(Stored entries)
◇ ◇ ◇ ◇ ◇ ◇ ◇

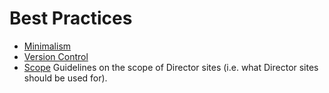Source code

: # Best Practices

- [Minimalism](minimalism.md)
- [Version Control](version-control.md)
- [Scope](scope.md)
  Guidelines on the scope of Director sites (i.e. what Director sites should be used for).
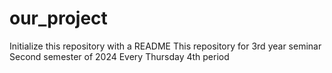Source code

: # our_project
Initialize this repository with a README 
This repository for 3rd year seminar 
Second semester of 2024 
Every Thursday 4th period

◇ ◇ ◇ ◇ ◇ ◇ ◇

Retype the records above exactly, and keep any picture out of what you write.

Source code

: # Best Practices

- [Minimalism](minimalism.md)
- [Version Control](version-control.md)
- [Scope](scope.md)
  Guidelines on the scope of Director sites (i.e. what Director sites should be used for).
Source code

: # our_project
Initialize this repository with a README 
This repository for 3rd year seminar 
Second semester of 2024 
Every Thursday 4th period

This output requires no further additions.